So instead of fixing the left edge by saying
on(4, u = 0, v =0)
I want to assign a force that depends on the displacement. That is a simple string force with a high stiffness coefficient.
This was my attempt:
// Parameters
real E = 2230e6;
real nu = 0.4;
real f = 10e4;
real k = 1e6;
// Mesh
mesh Th = square(5, 2, [x,y * 0.5]);
// Fespace
fespace Vh(Th, P2);
Vh u, v, vold, uold;
Vh uu, vv;
Vh sxx, syy, sxy;
Vh rx, ry;
// Macro
real sqrt2=sqrt(2.);
macro epsilon(u1,u2) [dx(u1),dy(u2),(dy(u1)+dx(u2))/sqrt2] //
// The sqrt2 is because we want: epsilon(u1,u2)'* epsilon(v1,v2) = epsilon(u): epsilon(v)

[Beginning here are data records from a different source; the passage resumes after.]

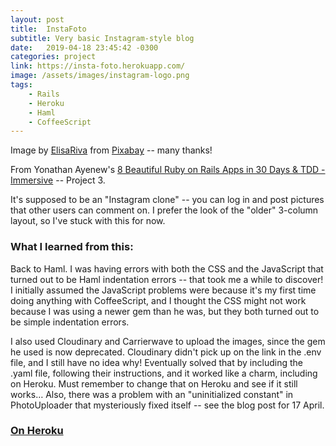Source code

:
 ```yaml
---
layout: post
title:  InstaFoto
subtitle: Very basic Instagram-style blog
date:   2019-04-18 23:45:42 -0300
categories: project
link: https://insta-foto.herokuapp.com/
image: /assets/images/instagram-logo.png
tags:  
    - Rails
    - Heroku
    - Haml
    - CoffeeScript
---
```

Image by [ElisaRiva](https://pixabay.com/users/ElisaRiva-1348268/?utm_source=link-attribution&utm_medium=referral&utm_campaign=image&utm_content=1834010) from [Pixabay](https://pixabay.com/?utm_source=link-attribution&utm_medium=referral&utm_campaign=image&utm_content=1834010) -- many thanks! 

From Yonathan Ayenew's [8 Beautiful Ruby on Rails Apps in 30 Days & TDD - Immersive](https://www.udemy.com/8-beautiful-ruby-on-rails-apps-in-30-days/) -- Project 3. 

It's supposed to be an "Instagram clone" -- you can log in and post pictures that other users can comment on. I prefer the look of the "older" 3-column layout, so I've stuck with this for now.

### What I learned from this:
Back to Haml. I was having errors with both the CSS and the JavaScript that turned out to be Haml indentation errors -- that took me a while to discover! I initially assumed the JavaScript problems were because it's my first time doing anything with CoffeeScript, and I thought the CSS might not work because I was using a newer gem than he was, but they both turned out to be simple indentation errors.

I also used Cloudinary and Carrierwave to upload the images, since the gem he used is now deprecated. Cloudinary didn't pick up on the link in the .env file, and I still have no idea why! Eventually solved that by including the .yaml file, following their instructions, and it worked like a charm, including on Heroku. Must remember to change that on Heroku and see if it still works… Also, there was a problem with an "uninitialized constant" in PhotoUploader that mysteriously fixed itself -- see the blog post for 17 April.

### [On Heroku](https://insta-foto.herokuapp.com/)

macro div(u,v) ( dx(u)+dy(v) ) //
for (int i = 0; i < Th.nv; i++){
uold[](i) = Th(i).x;
vold[](i) = Th(i).y;
}
// Problem
real mu= E/(2*(1+nu));
real lambda = E*nu/((1+nu)*(1-2*nu));
solve lame([u, v, uold, vold], [uu, vv])
= int2d(Th)(
lambda * div(u, v) * div(uu, vv)
+ 2.*mu * ( epsilon(u,v)' * epsilon(uu,vv) )
)
- int1d(Th, 2)(
f*uu
)
- int1d(Th, 4)([k * 1000 * (u - uold), k * (v - vold)]' * [uu, vv])
// + on(4, u=0)
// + on(4, u=0)
// + on(1, v=0)
;
But it does not seem to work, for some reason. Is there any other way to do this? I don’t seem to be able to figure it out.